Aquel muchacho pinareño que deslumbró al país siendo un adolescente, desafió la lógica del tiempo y del talento. En los años 80, cuando el béisbol cubano alcanzaba alturas de epopeya, El Niño era ya un mito viviente: dueño de un swing irrepetible, de reflejos felinos y de una inteligencia natural para leer el juego como si lo hubiera inventado. Linares bateó con precisión quirúrgica —promedio de por vida de .368 en veinte temporadas— y convirtió cada turno al bate en un acto de belleza. En su paso por los diamantes de la Serie Nacional dejó 404 jonrones, más de dos mil imparables y una estela de asombro que aún flota en el aire de los estadios.
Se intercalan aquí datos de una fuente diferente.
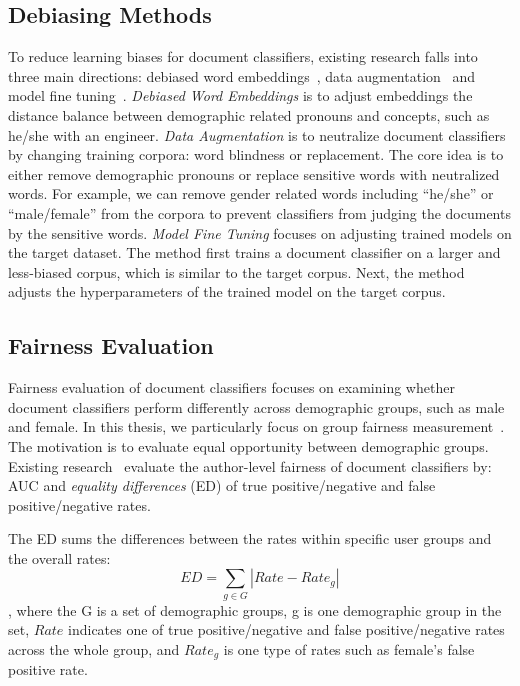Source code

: \subsection{Debiasing Methods}

To reduce learning biases for document classifiers, existing research falls into three main directions: debiased word embeddings~\cite{zhao2017men}, data augmentation~\cite{dixon2018measuring, zhao2019gender} and model fine tuning~\cite{park2018reducing}.
\textit{Debiased Word Embeddings} is to adjust embeddings the distance balance between demographic related pronouns and concepts, such as he/she with an engineer.
\textit{Data Augmentation} is to neutralize document classifiers by changing training corpora: word blindness or replacement. 
The core idea is to either remove demographic pronouns or replace sensitive words with neutralized words.
For example, we can remove gender related words including  ``he/she'' or ``male/female'' from the corpora to prevent classifiers from judging the documents by the sensitive words.
\textit{Model Fine Tuning} focuses on adjusting trained models on the target dataset. The method first trains a document classifier on a larger and less-biased corpus, which is similar to the target corpus. 
Next, the method adjusts the hyperparameters of the trained model on the target corpus.


\subsection{Fairness Evaluation}

Fairness evaluation of document classifiers focuses on examining whether document classifiers perform differently across demographic groups, such as male and female.
In this thesis, we particularly focus on group fairness measurement~\cite{hardt2016equality}. 
The motivation is to evaluate equal opportunity between demographic groups.
Existing research~\cite{dixon2018measuring, garg2019counterfactual, park2018reducing} evaluate the author-level fairness of document classifiers by: AUC and \textit{equality differences} (ED) of true positive/negative and false positive/negative rates.

The ED sums the differences between the rates within specific user groups and the overall rates:
$$ED = \sum_{g \in G}|Rate - Rate_g|$$
, where the G is a set of demographic groups, g is one demographic group in the set, $Rate$ indicates one of true positive/negative and false positive/negative rates across the whole group, and $Rate_g$ is one type of rates such as female's false positive rate.
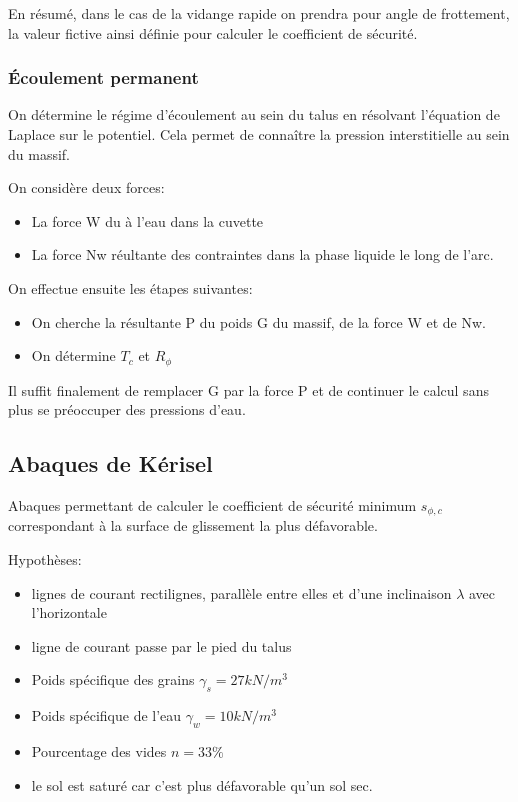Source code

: En résumé, dans le cas de la vidange rapide on prendra pour angle de frottement, la valeur fictive ainsi définie pour calculer le coefficient de sécurité.

\subsubsection{Écoulement permanent}

On détermine le régime d'écoulement au sein du talus en résolvant l'équation de Laplace sur le potentiel. Cela permet de connaître la pression interstitielle au sein du massif.

On considère deux forces:
\begin{itemize}
    \item La force W du à l'eau dans la cuvette
    \item La force Nw réultante des contraintes dans la phase liquide le long de l'arc.
\end{itemize}

On effectue ensuite les étapes suivantes:
\begin{itemize}
    \item On cherche la résultante P du poids G du massif, de la force W et de Nw.
    \item On détermine $T_c$ et $R_{\phi}$
\end{itemize}

Il suffit finalement de remplacer G par la force P et de continuer le calcul sans plus se préoccuper des pressions d'eau.

\subsection{Abaques de Kérisel}

Abaques permettant de calculer le coefficient de sécurité minimum $s_{\phi,c}$ correspondant à la surface de glissement la plus défavorable.

Hypothèses: 
\begin{itemize}
    \item lignes de courant rectilignes, parallèle entre elles et d'une inclinaison $\lambda$ avec l'horizontale
    \item ligne de courant passe par le pied du talus
    \item Poids spécifique des grains $\gamma_s = 27kN/m^3$
    \item Poids spécifique de l'eau $\gamma_w = 10kN/m^3$
    \item Pourcentage des vides $n=33\%$
    \item le sol est saturé car c'est plus défavorable qu'un sol sec.
\end{itemize}

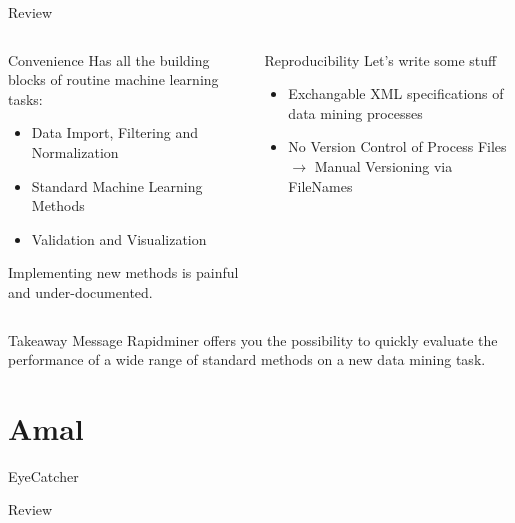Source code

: \documentclass[aspectratio=169,10pt]{beamer}
\begin{document}
\begin{frame}[t,fragile]{Review}

    \begin{columns}[t]
    \begin{column}{0.5\textwidth}
    \begin{block}{Convenience}
        Has all the building blocks of routine machine learning tasks:
        \begin{itemize}
            \item Data Import, Filtering and Normalization
            \item Standard Machine Learning Methods
            \item Validation and Visualization
        \end{itemize}
        Implementing new methods is painful and under-documented.
    \end{block}
    \end{column}
    \begin{column}{0.5\textwidth}
    \begin{block}{Reproducibility}
        Let's write some stuff
        \begin{itemize}
        \item Exchangable XML specifications of data mining processes
        \item No Version Control of Process Files $\rightarrow$ Manual Versioning via FileNames
        \end{itemize}
    \end{block}
    
    \end{column}
    \end{columns}
    \hfill
    \begin{alertblock}{Takeaway Message}
        Rapidminer offers you the possibility to quickly evaluate the performance of a wide range of standard methods on a new data mining task.
    \end{alertblock}
\end{frame}

\section{Amal}
\begin{frame}[fragile]{EyeCatcher}
\end{frame}
\begin{frame}[t,fragile]{Review}
\end{frame}
\end{document}
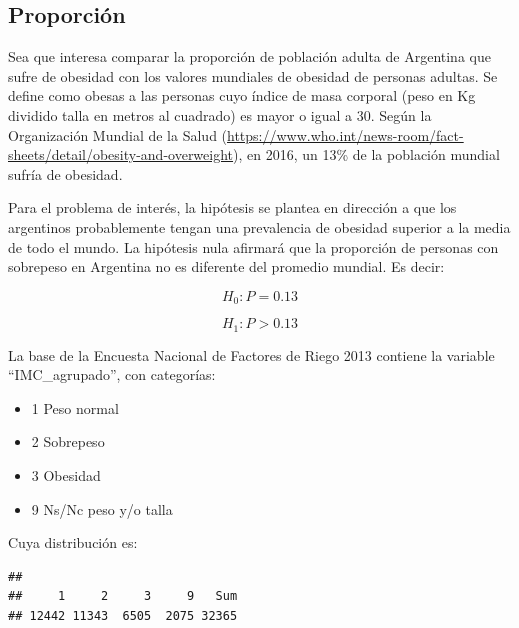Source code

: \documentclass[]{book}
\newenvironment{Shaded}{\begin{snugshade}}{\end{snugshade}}
\newcommand{\DataTypeTok}[1]{\textcolor[rgb]{0.13,0.29,0.53}{#1}}
\newcommand{\KeywordTok}[1]{\textcolor[rgb]{0.13,0.29,0.53}{\textbf{#1}}}
\newcommand{\NormalTok}[1]{#1}
\newcommand{\OperatorTok}[1]{\textcolor[rgb]{0.81,0.36,0.00}{\textbf{#1}}}
\newcommand{\StringTok}[1]{\textcolor[rgb]{0.31,0.60,0.02}{#1}}
\providecommand{\tightlist}{%
  \setlength{\itemsep}{0pt}\setlength{\parskip}{0pt}}
\begin{document}
\hypertarget{proporciuxf3n}{%
\subsection{Proporción}\label{proporciuxf3n}}

Sea que interesa comparar la proporción de población adulta de Argentina que sufre de obesidad con los valores mundiales de obesidad de personas adultas. Se define como obesas a las personas cuyo índice de masa corporal (peso en Kg dividido talla en metros al cuadrado) es mayor o igual a 30. Según la Organización Mundial de la Salud (\url{https://www.who.int/news-room/fact-sheets/detail/obesity-and-overweight}), en 2016, un 13\% de la población mundial sufría de obesidad.

Para el problema de interés, la hipótesis se plantea en dirección a que los argentinos probablemente tengan una prevalencia de obesidad superior a la media de todo el mundo. La hipótesis nula afirmará que la proporción de personas con sobrepeso en Argentina no es diferente del promedio mundial. Es decir:

\[H_{0}:P = 0.13\]

\[H_{1}:P > 0.13\]

La base de la Encuesta Nacional de Factores de Riego 2013 contiene la variable ``IMC\_agrupado'', con categorías:

\begin{itemize}
\tightlist
\item
  1 Peso normal
\item
  2 Sobrepeso
\item
  3 Obesidad
\item
  9 Ns/Nc peso y/o talla
\end{itemize}

Cuya distribución es:

\begin{Shaded}
\end{Shaded}

\begin{verbatim}
## 
##     1     2     3     9   Sum 
## 12442 11343  6505  2075 32365
\end{verbatim}
\end{document}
Con la franela del equipo Cuba encabezó la generación dorada que ganó el oro olímpico en Barcelona 1992 y Atlanta 1996, además de la plata en Sídney 2000. En 1994, cuando el mundo lo miró en la Copa Mundial, su promedio de .512 y cinco jonrones confirmaron lo que ya todos sabían: que estaba hecho de otra sustancia, de una mezcla exacta entre talento, coraje y pureza deportiva.
Hoy, desde Japón, donde desde hace una década imparte sabiduría como entrenador de bateo de los Dragones de Chunichi, sigue siendo una brújula para las nuevas generaciones. Hace apenas unos días, fue designado para esa misma función en el equipo nacional que disputará la próxima Copa América, un regreso simbólico a la camiseta que jamás dejó de llevar en el alma.
Exaltado al Salón de la Fama del Béisbol Cubano en 2014, Omar Linares Izquierdo celebra su aniversario y su nombre sigue resonando como un eco en el corazón de cada aficionado. Porque El Niño no envejece: pertenece a esa raza de inmortales que el tiempo solo pule, pero nunca borra.